WHAT YOU NEED TO DO:
Your response should contain every record below, copied exactly.

RECORDS FOR PROCESSING:
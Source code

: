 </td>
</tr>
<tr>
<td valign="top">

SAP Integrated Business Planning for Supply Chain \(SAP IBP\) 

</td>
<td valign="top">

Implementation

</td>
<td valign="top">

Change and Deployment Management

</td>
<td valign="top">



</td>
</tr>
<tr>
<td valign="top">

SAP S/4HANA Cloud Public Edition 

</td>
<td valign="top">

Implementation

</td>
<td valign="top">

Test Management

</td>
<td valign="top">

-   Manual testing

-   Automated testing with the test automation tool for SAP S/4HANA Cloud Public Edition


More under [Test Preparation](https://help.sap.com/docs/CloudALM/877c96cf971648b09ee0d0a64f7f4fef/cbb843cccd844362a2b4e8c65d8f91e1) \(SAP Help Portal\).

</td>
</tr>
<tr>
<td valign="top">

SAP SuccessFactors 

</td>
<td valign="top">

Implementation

WRITTEN RESPONSE:
Source code

: </td>
</tr>
<tr>
<td valign="top">

SAP Integrated Business Planning for Supply Chain \(SAP IBP\) 

</td>
<td valign="top">

Implementation

</td>
<td valign="top">

Change and Deployment Management

</td>
<td valign="top">



</td>
</tr>
<tr>
<td valign="top">

SAP S/4HANA Cloud Public Edition 

</td>
<td valign="top">

Implementation

</td>
<td valign="top">

Test Management

</td>
<td valign="top">

-   Manual testing

-   Automated testing with the test automation tool for SAP S/4HANA Cloud Public Edition


More under [Test Preparation](https://help.sap.com/docs/CloudALM/877c96cf971648b09ee0d0a64f7f4fef/cbb843cccd844362a2b4e8c65d8f91e1) \(SAP Help Portal\).

</td>
</tr>
<tr>
<td valign="top">

SAP SuccessFactors 

</td>
<td valign="top">

Implementation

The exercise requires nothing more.